Single by Caitlin & Will

from the album Caitlin & Will – EP
- Released: March 28, 2009
- Genre: Country
- Length: 4:28 3:36 (radio edit)
- Label: Columbia Nashville
- Songwriters: Caitlin Lynn, Aimee Mayo, Chris Lindsey, Hillary Lindsey
- Producer: Chris Lindsey

Music video
- "Address in the Stars" at CMT.com

= Address in the Stars =

"Address in the Stars" is a song written by Caitlin Lynn, Aimee Mayo, Chris Lindsey, Hillary Lindsey and recorded by American country duo Caitlin & Will. The song, their only single, was released in March 2009. It was intended as the lead-off single to their debut album, Dark Horse, which went unreleased. Originally, "Even Now" was to be their first single, however, while on radio tours, radio stations started playing "Address in the Stars", and listeners began to like the song more.

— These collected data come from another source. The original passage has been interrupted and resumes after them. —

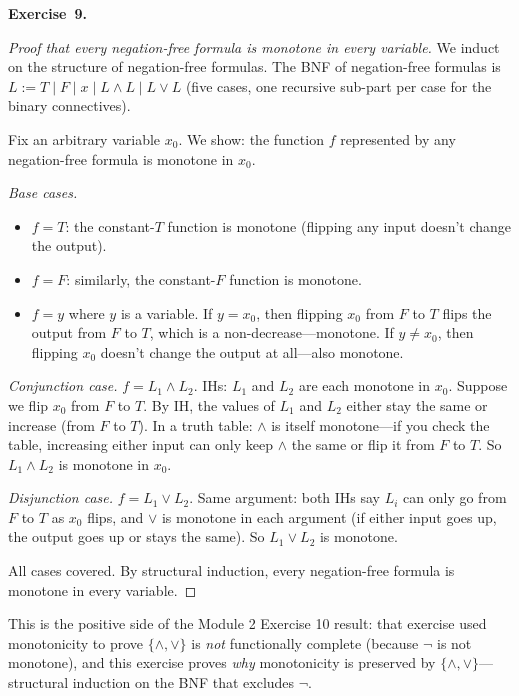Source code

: \documentclass[11pt]{article}
\begin{document}
\medskip
\textbf{Exercise~9.}
\begin{proof}[Proof that every negation-free formula is monotone in every variable]
We induct on the structure of negation-free formulas. The BNF of negation-free formulas is $L := T \mid F \mid x \mid L \wedge L \mid L \vee L$ (five cases, one recursive sub-part per case for the binary connectives).

Fix an arbitrary variable $x_0$. We show: the function $f$ represented by any negation-free formula is monotone in $x_0$.

\emph{Base cases.}
\begin{itemize}
  \item $f = T$: the constant-$T$ function is monotone (flipping any input doesn't change the output). \checkmark
  \item $f = F$: similarly, the constant-$F$ function is monotone. \checkmark
  \item $f = y$ where $y$ is a variable. If $y = x_0$, then flipping $x_0$ from $F$ to $T$ flips the output from $F$ to $T$, which is a non-decrease---monotone. If $y \neq x_0$, then flipping $x_0$ doesn't change the output at all---also monotone.
\end{itemize}

\emph{Conjunction case.} $f = L_1 \wedge L_2$. IHs: $L_1$ and $L_2$ are each monotone in $x_0$. Suppose we flip $x_0$ from $F$ to $T$. By IH, the values of $L_1$ and $L_2$ either stay the same or increase (from $F$ to $T$). In a truth table: $\wedge$ is itself monotone---if you check the table, increasing either input can only keep $\wedge$ the same or flip it from $F$ to $T$. So $L_1 \wedge L_2$ is monotone in $x_0$. \checkmark

\emph{Disjunction case.} $f = L_1 \vee L_2$. Same argument: both IHs say $L_i$ can only go from $F$ to $T$ as $x_0$ flips, and $\vee$ is monotone in each argument (if either input goes up, the output goes up or stays the same). So $L_1 \vee L_2$ is monotone. \checkmark

All cases covered. By structural induction, every negation-free formula is monotone in every variable.
\end{proof}

This is the positive side of the Module 2 Exercise 10 result: that exercise used monotonicity to prove $\{\wedge, \vee\}$ is \emph{not} functionally complete (because $\lnot$ is not monotone), and this exercise proves \emph{why} monotonicity is preserved by $\{\wedge, \vee\}$---structural induction on the BNF that excludes $\lnot$.
\end{document}
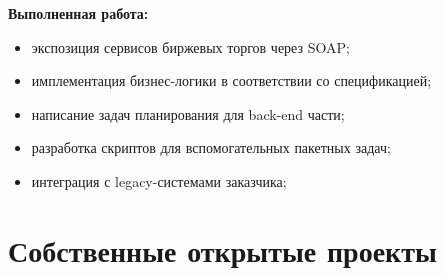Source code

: \documentclass[a4paper, 12pt]{article}
\begin{document}
\begin{itemize}
               \textbf{Выполненная работа:}
			\begin{itemize}
				\item экспозиция сервисов биржевых торгов через SOAP;
  				\item имплементация бизнес-логики в соответствии со спецификацией;
  				\item написание задач планирования для back-end части; 
				\item разработка скриптов для вспомогательных пакетных задач;
				\item интеграция с legacy-системами заказчика;
			\end{itemize}
    \end{itemize}    
    
\section*{Собственные открытые проекты}  
\end{document}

Two weeks before "Even Now" was to be released to radio, the single was switched.

The song appears on their self-titled EP, which was released on March 31, 2009, via Columbia Records' Nashville division.

==Content==
The song's narrator is put in the position of dealing with the death of a loved one and having so much that she still wants to say to the one she has lost. With that in mind she wishes that she could find a way to say these things and formulates letters containing her feelings, however the song comes to its dramatic climax when she reveals that no matter how hard she tries and wishes there is no address to send a letter or a last thought to in the stars.

==Reception==
Matt Bjorke, of Roughstock.com, said the song "seems tailor-made for not only radio but for an amazing music video. Caitlin's vocals soar on this song, and it's hard to see how fans of Trisha Yearwood and Carrie Underwood won't like this song as well for Caitlin Lynn has a magnificent voice. Will provides harmony vocals on this track but does have a great voice of his own." Frequency Magazine gave the song 4 1/2 stars. "Their voices blend together beautifully. Caitlin sings lead and her voice is a perfect fit for the melancholy mood. The music fits perfectly and does a really nice job of changing the pace and volume to fit with the mood of the song." MusicRow writer Robert K. Oermann also gave a positive review, saying, "Both of these kids sing their faces off. Caitlin’s goose-bump raising vocal takes the lead while Will wails soulful harmony on the string-drenched choruses."

==Music video==
The music video for the song first premiered on July 15, 2009, on the website for the Grand Ole Opry, and then on CMT a day later. The video shows Caitlin sitting in a room as she sings the song, while Will is shown playing the guitar in a thicket of dead trees with lanterns hanging on them. It is done entirely in black and white, with a few short lapses into color where the lanterns glow orange. An alternate version of the video, with minor differences, was released on July 30, 2009. The second video features scenes of Caitlin standing in the dead forest tossing letters into the night sky. Both were directed by Steven L. Weaver.

==Chart performance==
"Address in the Stars" debuted at number 60 on the Billboard Hot Country Songs chart for the chart week of March 28, 2009. It peaked at number 42 in June 2009.